Pictures paired with source code
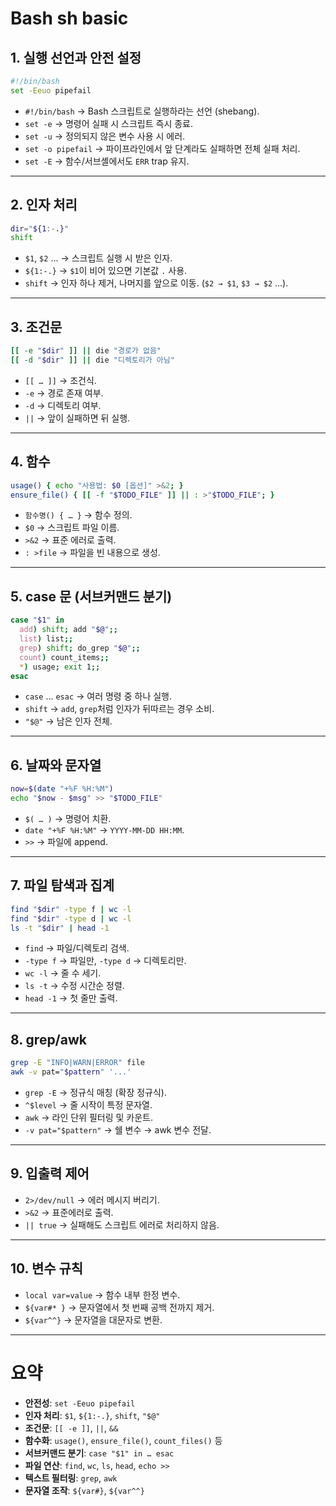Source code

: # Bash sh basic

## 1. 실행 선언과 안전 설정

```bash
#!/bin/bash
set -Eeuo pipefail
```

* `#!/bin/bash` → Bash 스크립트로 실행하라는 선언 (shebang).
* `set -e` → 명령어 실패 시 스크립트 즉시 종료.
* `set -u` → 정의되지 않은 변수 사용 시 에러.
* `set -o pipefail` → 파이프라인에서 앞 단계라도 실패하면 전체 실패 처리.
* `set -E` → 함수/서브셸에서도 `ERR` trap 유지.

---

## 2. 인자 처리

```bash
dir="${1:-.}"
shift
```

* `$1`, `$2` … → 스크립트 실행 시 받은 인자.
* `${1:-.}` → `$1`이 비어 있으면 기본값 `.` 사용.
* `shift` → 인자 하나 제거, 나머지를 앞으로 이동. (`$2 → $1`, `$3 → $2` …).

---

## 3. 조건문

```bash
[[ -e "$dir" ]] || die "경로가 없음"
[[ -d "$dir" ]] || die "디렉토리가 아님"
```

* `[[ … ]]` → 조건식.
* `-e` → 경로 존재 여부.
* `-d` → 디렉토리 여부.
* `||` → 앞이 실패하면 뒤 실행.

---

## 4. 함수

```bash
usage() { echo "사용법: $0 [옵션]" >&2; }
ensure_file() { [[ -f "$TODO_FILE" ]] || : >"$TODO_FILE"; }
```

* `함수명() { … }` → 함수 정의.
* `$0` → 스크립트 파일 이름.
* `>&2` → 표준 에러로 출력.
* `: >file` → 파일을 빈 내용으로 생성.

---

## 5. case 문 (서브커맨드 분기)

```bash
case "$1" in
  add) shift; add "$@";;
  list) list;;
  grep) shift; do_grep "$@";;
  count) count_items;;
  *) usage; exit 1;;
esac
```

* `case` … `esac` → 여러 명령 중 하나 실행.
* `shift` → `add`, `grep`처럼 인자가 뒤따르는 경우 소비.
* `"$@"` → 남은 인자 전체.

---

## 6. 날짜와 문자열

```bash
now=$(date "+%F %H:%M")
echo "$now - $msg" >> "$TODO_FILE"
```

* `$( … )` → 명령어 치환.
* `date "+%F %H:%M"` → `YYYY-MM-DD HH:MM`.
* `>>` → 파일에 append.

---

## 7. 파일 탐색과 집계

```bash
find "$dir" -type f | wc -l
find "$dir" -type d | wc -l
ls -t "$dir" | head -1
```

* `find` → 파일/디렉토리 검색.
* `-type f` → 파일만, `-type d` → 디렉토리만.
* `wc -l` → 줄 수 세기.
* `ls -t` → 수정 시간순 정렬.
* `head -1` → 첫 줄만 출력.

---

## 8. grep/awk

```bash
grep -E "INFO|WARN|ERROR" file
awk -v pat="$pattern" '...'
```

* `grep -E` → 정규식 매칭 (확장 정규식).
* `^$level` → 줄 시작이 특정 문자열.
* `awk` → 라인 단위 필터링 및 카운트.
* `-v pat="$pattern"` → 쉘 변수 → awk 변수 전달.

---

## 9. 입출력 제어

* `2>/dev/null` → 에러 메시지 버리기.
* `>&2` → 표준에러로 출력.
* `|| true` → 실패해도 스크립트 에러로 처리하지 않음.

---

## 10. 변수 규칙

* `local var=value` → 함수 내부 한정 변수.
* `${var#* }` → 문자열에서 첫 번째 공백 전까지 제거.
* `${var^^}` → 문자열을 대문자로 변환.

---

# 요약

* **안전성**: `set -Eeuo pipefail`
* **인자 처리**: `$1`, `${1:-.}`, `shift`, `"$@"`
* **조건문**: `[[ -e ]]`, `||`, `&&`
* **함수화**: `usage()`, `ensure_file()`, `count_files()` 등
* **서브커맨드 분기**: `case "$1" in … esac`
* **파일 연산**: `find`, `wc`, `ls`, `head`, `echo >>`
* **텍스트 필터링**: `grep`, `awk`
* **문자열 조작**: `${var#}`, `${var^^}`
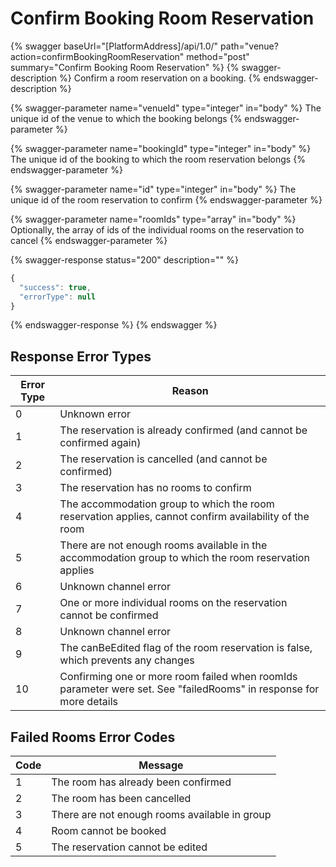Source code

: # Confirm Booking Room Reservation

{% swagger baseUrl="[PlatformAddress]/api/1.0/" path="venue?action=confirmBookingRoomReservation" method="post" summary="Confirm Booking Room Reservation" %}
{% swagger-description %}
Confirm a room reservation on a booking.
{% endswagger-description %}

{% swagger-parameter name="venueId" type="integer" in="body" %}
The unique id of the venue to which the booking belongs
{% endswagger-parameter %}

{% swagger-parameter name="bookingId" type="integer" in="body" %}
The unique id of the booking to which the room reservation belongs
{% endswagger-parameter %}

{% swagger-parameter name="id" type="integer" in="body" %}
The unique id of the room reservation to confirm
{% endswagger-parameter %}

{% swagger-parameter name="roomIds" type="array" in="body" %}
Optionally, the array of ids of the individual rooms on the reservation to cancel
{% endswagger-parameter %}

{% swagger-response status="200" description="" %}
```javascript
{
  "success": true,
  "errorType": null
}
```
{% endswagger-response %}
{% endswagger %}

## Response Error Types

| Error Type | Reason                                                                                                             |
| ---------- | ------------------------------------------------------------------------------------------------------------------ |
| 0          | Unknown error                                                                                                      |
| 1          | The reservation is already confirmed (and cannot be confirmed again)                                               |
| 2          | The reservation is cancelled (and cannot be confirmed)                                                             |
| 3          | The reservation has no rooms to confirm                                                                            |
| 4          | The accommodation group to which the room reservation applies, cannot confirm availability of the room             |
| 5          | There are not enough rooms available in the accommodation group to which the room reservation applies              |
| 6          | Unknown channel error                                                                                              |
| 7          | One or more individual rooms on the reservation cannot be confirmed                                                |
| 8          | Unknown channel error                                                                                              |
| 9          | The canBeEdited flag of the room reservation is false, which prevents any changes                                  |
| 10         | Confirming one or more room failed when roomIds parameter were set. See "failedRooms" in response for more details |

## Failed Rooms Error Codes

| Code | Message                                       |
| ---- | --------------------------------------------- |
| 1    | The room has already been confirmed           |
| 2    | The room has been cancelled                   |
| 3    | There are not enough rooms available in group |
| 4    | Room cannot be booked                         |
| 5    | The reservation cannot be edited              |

**TASK TO CARRY OUT**
Select every line in the records above that contains the word "integer".

**EXERCISE SOLUTION**
{% swagger-parameter name="venueId" type="integer" in="body" %}
{% swagger-parameter name="bookingId" type="integer" in="body" %}
{% swagger-parameter name="id" type="integer" in="body" %}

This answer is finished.